D benchmark code review

Joseph Rushton Wakeling joseph.wakeling at webdrake.net
Sun Dec 15 04:29:36 PST 2013


On 15/12/13 12:40, "Ola Fosheim Grøstad" 
<ola.fosheim.grostad+dlang at gmail.com>"@puremagic.com wrote:
> If I write an engine in D and then want to port it to iOS…

Again, better I think to create first-class iOS support in D itself.  The 
alternative you suggest really feels like sticking one's feet in the flames to 
get out of having to do a firewalk ... :-)

> Actually, my arguments are not philosophical.
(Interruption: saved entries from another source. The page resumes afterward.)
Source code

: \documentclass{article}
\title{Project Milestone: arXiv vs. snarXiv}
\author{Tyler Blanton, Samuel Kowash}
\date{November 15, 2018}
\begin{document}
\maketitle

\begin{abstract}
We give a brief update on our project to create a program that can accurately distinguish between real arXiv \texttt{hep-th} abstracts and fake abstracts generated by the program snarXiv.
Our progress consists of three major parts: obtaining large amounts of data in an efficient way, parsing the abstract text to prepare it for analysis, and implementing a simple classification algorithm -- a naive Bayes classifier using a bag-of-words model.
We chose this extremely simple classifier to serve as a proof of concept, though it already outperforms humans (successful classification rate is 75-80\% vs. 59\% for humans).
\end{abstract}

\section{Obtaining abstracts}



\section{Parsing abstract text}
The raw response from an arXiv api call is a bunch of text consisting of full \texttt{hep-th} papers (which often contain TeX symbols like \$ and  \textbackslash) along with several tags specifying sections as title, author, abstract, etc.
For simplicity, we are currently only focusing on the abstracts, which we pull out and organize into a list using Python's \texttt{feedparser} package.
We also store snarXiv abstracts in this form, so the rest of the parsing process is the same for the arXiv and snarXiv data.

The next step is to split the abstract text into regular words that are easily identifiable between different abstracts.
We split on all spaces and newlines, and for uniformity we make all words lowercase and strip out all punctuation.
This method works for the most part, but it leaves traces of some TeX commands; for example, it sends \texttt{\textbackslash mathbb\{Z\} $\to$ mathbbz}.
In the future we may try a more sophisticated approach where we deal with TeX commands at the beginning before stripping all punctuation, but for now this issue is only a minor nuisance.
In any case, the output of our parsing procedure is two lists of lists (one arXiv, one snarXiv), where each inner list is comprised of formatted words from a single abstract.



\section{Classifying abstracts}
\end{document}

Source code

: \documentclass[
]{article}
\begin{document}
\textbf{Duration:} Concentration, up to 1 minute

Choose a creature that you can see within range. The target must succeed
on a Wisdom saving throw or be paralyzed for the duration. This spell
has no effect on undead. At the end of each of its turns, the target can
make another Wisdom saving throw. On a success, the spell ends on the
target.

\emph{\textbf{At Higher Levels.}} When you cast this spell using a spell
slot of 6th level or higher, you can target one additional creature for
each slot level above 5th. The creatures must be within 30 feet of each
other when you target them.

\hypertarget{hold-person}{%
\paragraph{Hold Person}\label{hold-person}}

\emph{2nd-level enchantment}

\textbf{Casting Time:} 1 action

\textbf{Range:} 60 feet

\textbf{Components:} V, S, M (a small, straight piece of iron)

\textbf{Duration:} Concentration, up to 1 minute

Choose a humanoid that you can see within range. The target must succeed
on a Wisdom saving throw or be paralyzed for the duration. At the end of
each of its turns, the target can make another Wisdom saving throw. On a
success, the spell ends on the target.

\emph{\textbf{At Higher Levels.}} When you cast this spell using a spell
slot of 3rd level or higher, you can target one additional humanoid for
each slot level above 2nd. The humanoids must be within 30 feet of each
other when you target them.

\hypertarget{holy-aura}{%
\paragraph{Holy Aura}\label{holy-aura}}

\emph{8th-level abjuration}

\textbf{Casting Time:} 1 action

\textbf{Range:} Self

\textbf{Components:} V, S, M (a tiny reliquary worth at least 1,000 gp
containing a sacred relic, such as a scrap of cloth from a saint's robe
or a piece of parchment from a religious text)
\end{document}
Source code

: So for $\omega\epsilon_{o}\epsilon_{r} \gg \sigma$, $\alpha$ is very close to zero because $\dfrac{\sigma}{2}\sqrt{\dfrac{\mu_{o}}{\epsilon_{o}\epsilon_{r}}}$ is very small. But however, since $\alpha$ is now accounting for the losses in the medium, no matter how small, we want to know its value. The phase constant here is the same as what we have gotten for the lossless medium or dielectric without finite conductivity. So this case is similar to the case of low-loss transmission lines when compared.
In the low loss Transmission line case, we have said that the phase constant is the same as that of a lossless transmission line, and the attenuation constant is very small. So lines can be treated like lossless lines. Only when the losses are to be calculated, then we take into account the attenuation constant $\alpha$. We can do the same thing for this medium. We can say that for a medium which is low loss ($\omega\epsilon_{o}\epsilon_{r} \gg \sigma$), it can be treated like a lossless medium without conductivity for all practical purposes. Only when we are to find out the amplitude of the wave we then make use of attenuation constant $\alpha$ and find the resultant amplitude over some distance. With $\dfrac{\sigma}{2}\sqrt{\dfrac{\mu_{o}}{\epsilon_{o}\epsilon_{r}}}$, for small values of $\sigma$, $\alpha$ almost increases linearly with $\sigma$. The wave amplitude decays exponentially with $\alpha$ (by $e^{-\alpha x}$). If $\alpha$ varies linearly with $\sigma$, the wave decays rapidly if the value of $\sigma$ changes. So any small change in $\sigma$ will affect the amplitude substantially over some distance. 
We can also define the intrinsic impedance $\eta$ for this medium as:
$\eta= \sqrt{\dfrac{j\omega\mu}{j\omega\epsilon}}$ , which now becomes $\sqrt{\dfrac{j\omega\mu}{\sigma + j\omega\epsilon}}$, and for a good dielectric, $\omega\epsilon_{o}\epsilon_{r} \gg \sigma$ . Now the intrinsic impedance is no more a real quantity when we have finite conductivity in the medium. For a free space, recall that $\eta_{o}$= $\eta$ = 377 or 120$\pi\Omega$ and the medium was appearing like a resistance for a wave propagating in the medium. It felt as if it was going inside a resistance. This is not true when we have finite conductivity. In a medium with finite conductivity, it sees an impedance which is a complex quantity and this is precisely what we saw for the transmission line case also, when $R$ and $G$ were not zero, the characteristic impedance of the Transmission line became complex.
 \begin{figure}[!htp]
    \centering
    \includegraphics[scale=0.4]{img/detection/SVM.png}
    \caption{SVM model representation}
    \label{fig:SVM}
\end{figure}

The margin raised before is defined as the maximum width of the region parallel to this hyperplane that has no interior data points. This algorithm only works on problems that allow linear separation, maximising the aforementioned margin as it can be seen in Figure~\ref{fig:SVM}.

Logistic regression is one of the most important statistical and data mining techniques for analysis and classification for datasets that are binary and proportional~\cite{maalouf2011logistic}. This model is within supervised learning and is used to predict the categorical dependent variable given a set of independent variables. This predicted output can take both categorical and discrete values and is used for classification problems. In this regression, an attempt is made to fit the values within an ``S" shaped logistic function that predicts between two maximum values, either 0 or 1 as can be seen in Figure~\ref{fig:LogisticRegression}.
They are pragmatic.

I was thinking more of your remarks about the semantics/syntax of templates 
here, although I concede that there is a practical side to that as well.  I 
agree that e.g. your concerns over real-time control and the GC are pragmatic, 
but that's only one use-case.  If that's the use-case that matters to you, then 
fair enough.

> D is not high level enough to be high level and not low level enough to give
> sufficient low level control.

I don't think that your remarks about the low-level side really stand up to 
scrutiny.  You can go as low as you like, but admittedly this may currently 
involve having to avoid much of the existing library functionality.

> Well, if it did support transactional memory and was more clearly dedicated
> towards low-level programming I would use it to have lock free concurrent
> programming in a relatively clean programming language.

If that's the use-case you're looking for, fair enough.  What I was concerned 
with was whether you were overlooking other use-cases that might potentially 
benefit you, because while looking at D through the prism of "C++ replacement" 
is valid, it misses a whole load of other things one can do with the language.